雲居希膺禅師「神秀禅師偈頌」
神秀曰く
身は是れ菩提樹
心は明鏡の台の如し
時々に勤めて払拭して
塵埃を惹かしむること莫れ
雲居叟希膺(花押)
瑞巌寺中興開山雲居希膺禅師によって書された神秀偈頌。神秀禅師(?~706)は開封(河南省)出身。身の丈8尺の堂々たる体躯で100余才の長寿を全うした。達磨大師から数えて5番目の祖師である弘忍禅師のもとで修行し、弘忍会下700名の上座となり、弘忍禅師遷化の後は、荊州江陵当陽山に住して多くの弟子を集めて教線を拡大した。神秀禅師の名声は天に達し、則天武后、中宗、張説、睿宗の帰依を受け三帝の国師となった。
神秀悟道の偈頌は、弘忍禅師が後継者を決める手段として弟子達に境涯を示す偈頌の作成を求めたことに応じて作成されたものだとされるが、後に神秀の法門を批判的に捉える慧能禅師派中による資料に由来するもので、実際に神秀が作成したかは不明である。

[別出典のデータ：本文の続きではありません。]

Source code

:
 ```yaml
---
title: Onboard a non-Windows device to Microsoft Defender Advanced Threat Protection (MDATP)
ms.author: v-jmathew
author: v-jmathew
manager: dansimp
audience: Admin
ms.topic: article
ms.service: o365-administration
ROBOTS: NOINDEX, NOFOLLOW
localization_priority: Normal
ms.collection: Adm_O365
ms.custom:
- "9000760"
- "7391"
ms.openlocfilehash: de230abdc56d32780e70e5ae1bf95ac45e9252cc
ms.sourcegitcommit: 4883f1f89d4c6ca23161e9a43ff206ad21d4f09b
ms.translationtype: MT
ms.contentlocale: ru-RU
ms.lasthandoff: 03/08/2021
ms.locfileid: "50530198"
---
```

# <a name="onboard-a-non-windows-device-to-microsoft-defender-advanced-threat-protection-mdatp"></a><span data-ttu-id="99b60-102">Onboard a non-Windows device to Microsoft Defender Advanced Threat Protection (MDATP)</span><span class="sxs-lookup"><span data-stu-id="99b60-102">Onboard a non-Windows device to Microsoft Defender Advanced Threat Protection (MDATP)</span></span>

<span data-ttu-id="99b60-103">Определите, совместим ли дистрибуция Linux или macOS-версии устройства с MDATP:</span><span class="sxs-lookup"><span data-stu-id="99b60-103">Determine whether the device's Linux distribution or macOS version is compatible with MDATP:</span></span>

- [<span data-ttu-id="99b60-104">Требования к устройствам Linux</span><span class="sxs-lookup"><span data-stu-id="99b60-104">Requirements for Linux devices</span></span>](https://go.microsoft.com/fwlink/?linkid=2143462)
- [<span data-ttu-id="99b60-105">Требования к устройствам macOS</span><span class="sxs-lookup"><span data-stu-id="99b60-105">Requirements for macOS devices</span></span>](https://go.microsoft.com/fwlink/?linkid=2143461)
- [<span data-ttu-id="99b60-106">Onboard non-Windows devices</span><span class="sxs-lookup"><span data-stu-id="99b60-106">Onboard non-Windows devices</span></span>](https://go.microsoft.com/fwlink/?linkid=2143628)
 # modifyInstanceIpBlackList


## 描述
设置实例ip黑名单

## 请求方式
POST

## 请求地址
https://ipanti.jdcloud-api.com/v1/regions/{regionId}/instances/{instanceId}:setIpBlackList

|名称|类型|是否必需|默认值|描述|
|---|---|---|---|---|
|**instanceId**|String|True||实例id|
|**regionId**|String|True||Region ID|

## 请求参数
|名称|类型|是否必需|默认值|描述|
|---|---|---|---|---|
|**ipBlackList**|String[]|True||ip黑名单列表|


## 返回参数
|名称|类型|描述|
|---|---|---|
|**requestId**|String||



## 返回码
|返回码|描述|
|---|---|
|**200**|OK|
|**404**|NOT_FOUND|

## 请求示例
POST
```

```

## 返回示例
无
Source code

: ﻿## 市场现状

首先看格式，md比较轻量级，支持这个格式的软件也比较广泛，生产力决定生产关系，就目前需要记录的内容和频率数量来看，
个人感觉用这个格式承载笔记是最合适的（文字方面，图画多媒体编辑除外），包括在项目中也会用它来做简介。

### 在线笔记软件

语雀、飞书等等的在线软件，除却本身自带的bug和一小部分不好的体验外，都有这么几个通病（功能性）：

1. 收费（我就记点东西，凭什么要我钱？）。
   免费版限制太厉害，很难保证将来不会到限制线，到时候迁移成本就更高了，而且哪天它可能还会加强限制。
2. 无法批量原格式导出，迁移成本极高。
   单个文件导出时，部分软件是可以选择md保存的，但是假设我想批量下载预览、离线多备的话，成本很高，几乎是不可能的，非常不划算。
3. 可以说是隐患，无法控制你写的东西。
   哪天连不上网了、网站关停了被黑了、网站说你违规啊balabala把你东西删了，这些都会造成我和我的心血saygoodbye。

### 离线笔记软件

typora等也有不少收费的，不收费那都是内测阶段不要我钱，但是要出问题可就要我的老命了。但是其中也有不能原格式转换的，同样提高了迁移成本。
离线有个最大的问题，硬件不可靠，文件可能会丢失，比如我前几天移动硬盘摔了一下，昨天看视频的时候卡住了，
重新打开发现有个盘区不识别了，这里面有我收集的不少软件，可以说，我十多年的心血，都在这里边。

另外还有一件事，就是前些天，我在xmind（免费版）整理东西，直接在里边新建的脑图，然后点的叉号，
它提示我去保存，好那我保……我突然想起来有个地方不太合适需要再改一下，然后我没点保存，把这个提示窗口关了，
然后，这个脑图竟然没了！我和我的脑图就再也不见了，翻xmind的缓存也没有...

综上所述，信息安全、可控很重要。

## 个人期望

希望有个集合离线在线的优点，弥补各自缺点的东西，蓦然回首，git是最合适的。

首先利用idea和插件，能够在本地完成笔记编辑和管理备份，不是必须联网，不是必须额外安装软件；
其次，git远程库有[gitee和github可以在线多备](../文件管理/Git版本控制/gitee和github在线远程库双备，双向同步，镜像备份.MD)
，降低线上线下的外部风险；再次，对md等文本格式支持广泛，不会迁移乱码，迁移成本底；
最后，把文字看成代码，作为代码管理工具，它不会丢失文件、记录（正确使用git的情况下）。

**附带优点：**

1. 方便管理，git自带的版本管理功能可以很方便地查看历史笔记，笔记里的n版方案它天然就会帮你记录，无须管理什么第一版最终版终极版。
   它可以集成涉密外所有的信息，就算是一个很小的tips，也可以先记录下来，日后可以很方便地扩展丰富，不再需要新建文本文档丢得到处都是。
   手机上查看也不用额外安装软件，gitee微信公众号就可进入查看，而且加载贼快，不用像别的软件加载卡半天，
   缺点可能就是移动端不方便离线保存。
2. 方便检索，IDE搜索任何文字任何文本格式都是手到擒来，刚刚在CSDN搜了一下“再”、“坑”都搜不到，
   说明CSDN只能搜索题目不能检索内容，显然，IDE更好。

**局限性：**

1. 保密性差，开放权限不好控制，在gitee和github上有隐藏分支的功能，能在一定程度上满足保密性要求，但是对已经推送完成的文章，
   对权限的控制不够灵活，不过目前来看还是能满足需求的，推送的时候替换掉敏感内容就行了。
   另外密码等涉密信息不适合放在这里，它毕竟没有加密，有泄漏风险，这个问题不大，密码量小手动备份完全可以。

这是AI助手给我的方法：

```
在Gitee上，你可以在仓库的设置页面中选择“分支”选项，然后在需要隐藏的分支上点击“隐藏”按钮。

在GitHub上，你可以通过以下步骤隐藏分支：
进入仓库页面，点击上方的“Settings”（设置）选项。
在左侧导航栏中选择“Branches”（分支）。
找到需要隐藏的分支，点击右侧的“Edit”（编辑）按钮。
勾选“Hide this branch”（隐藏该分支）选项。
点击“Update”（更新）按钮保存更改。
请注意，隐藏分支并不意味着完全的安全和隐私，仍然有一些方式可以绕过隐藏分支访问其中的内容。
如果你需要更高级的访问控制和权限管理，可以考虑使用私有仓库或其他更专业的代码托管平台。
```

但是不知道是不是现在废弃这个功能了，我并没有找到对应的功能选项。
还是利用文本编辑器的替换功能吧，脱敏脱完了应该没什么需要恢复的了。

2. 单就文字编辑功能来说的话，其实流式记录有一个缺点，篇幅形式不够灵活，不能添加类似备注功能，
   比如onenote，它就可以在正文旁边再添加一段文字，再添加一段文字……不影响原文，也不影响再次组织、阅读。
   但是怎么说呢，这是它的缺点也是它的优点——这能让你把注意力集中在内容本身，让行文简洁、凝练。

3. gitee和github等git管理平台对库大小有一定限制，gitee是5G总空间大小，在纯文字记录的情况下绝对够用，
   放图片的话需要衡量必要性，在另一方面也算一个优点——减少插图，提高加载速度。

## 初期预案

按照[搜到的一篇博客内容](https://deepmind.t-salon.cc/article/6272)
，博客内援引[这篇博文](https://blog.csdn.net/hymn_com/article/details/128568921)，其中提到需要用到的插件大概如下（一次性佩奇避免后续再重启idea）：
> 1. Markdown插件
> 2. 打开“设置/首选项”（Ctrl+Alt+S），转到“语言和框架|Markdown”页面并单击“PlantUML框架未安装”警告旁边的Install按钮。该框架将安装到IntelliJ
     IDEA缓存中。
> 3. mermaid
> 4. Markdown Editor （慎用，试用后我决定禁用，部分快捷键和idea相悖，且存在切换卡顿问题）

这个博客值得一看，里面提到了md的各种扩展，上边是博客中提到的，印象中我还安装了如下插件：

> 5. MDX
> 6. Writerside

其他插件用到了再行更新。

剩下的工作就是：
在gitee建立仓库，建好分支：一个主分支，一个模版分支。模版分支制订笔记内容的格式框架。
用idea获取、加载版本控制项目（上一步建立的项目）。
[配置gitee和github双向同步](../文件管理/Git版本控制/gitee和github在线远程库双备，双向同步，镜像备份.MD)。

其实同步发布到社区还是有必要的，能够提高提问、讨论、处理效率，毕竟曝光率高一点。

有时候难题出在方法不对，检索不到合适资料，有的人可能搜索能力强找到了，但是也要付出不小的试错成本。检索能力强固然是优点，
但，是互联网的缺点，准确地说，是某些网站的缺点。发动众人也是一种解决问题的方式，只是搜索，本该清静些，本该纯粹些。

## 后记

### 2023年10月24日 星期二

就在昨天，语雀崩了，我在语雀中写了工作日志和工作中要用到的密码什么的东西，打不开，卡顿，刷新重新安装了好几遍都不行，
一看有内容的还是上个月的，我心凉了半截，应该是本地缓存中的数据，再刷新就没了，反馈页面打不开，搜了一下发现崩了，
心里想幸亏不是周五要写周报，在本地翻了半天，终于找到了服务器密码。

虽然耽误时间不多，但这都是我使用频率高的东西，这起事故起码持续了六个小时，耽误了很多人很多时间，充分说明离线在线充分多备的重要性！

この作品は、慧能禅師の法の流れにある雲居禅師が神秀の偈頌を書いているということが興味深いところ。戒を重んじ、綿密な修行を怠らなかった雲居禅師と神秀禅師の境涯に通ずるものがあったのだろうか?それとも慧能禅師と双幅に記した片方が当山に存在するのだろうか?専門家のご教示によれば50代後半~60才位の書とのこと。